Give again, word for word, each line of the data from the first through the one containing "essere installato in". Pictures stay out.

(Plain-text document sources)
◆ ◆ ◆ ◆

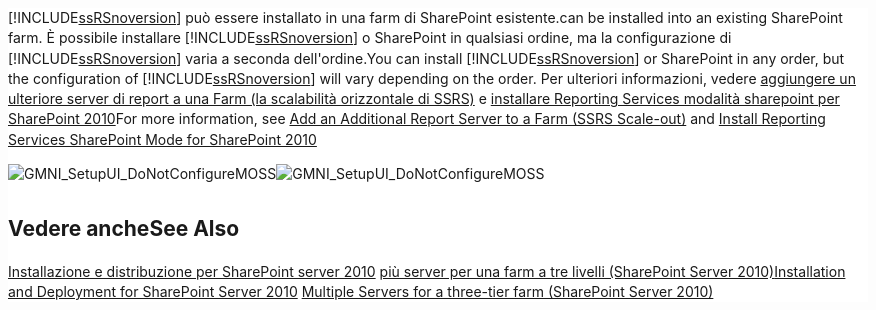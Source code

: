 
 [!INCLUDE[ssRSnoversion](../../includes/ssrsnoversion-md.md)] <span data-ttu-id="defd6-186">può essere installato in una farm di SharePoint esistente.</span><span class="sxs-lookup"><span data-stu-id="defd6-186">can be installed into an existing SharePoint farm.</span></span> <span data-ttu-id="defd6-187">È possibile installare [!INCLUDE[ssRSnoversion](../../includes/ssrsnoversion-md.md)] o SharePoint in qualsiasi ordine, ma la configurazione di [!INCLUDE[ssRSnoversion](../../includes/ssrsnoversion-md.md)] varia a seconda dell'ordine.</span><span class="sxs-lookup"><span data-stu-id="defd6-187">You can install [!INCLUDE[ssRSnoversion](../../includes/ssrsnoversion-md.md)] or SharePoint in any order, but the configuration of [!INCLUDE[ssRSnoversion](../../includes/ssrsnoversion-md.md)] will vary depending on the order.</span></span> <span data-ttu-id="defd6-188">Per ulteriori informazioni, vedere [aggiungere un ulteriore server di report a una Farm &#40;la scalabilità orizzontale di SSRS&#41;](../../reporting-services/install-windows/add-an-additional-report-server-to-a-farm-ssrs-scale-out.md) e [installare Reporting Services modalità sharepoint per SharePoint 2010](../../../2014/sql-server/install/install-reporting-services-sharepoint-mode-for-sharepoint-2010.md)</span><span class="sxs-lookup"><span data-stu-id="defd6-188">For more information, see [Add an Additional Report Server to a Farm &#40;SSRS Scale-out&#41;](../../reporting-services/install-windows/add-an-additional-report-server-to-a-farm-ssrs-scale-out.md) and [Install Reporting Services SharePoint Mode for SharePoint 2010](../../../2014/sql-server/install/install-reporting-services-sharepoint-mode-for-sharepoint-2010.md)</span></span>

 <span data-ttu-id="defd6-189">![GMNI_SetupUI_DoNotConfigureMOSS](../../../2014/sql-server/install/media/gmni-setupui-donotconfiguremoss.gif "GMNI_SetupUI_DoNotConfigureMOSS")</span><span class="sxs-lookup"><span data-stu-id="defd6-189">![GMNI_SetupUI_DoNotConfigureMOSS](../../../2014/sql-server/install/media/gmni-setupui-donotconfiguremoss.gif "GMNI_SetupUI_DoNotConfigureMOSS")</span></span>

## <a name="see-also"></a><span data-ttu-id="defd6-190">Vedere anche</span><span class="sxs-lookup"><span data-stu-id="defd6-190">See Also</span></span>
 <span data-ttu-id="defd6-191">[Installazione e distribuzione per SharePoint server 2010](https://technet.microsoft.com/sharepoint/ee518643.aspx) [più server per una farm a tre livelli (SharePoint Server 2010)](https://go.microsoft.com/fwlink/?linkID=219834)</span><span class="sxs-lookup"><span data-stu-id="defd6-191">[Installation and Deployment for SharePoint Server 2010](https://technet.microsoft.com/sharepoint/ee518643.aspx) [Multiple Servers for a three-tier farm (SharePoint Server 2010)](https://go.microsoft.com/fwlink/?linkID=219834)</span></span>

◆ ◆ ◆ ◆

▶ [WRITTEN REPLY]
Source code

: 
 [!INCLUDE[ssRSnoversion](../../includes/ssrsnoversion-md.md)] <span data-ttu-id="defd6-186">può essere installato in una farm di SharePoint esistente.</span><span class="sxs-lookup"><span data-stu-id="defd6-186">can be installed into an existing SharePoint farm.</span></span> <span data-ttu-id="defd6-187">È possibile installare [!INCLUDE[ssRSnoversion](../../includes/ssrsnoversion-md.md)] o SharePoint in qualsiasi ordine, ma la configurazione di [!INCLUDE[ssRSnoversion](../../includes/ssrsnoversion-md.md)] varia a seconda dell'ordine.</span><span class="sxs-lookup"><span data-stu-id="defd6-187">You can install [!INCLUDE[ssRSnoversion](../../includes/ssrsnoversion-md.md)] or SharePoint in any order, but the configuration of [!INCLUDE[ssRSnoversion](../../includes/ssrsnoversion-md.md)] will vary depending on the order.</span></span> <span data-ttu-id="defd6-188">Per ulteriori informazioni, vedere [aggiungere un ulteriore server di report a una Farm &#40;la scalabilità orizzontale di SSRS&#41;](../../reporting-services/install-windows/add-an-additional-report-server-to-a-farm-ssrs-scale-out.md) e [installare Reporting Services modalità sharepoint per SharePoint 2010](../../../2014/sql-server/install/install-reporting-services-sharepoint-mode-for-sharepoint-2010.md)</span><span class="sxs-lookup"><span data-stu-id="defd6-188">For more information, see [Add an Additional Report Server to a Farm &#40;SSRS Scale-out&#41;](../../reporting-services/install-windows/add-an-additional-report-server-to-a-farm-ssrs-scale-out.md) and [Install Reporting Services SharePoint Mode for SharePoint 2010](../../../2014/sql-server/install/install-reporting-services-sharepoint-mode-for-sharepoint-2010.md)</span></span>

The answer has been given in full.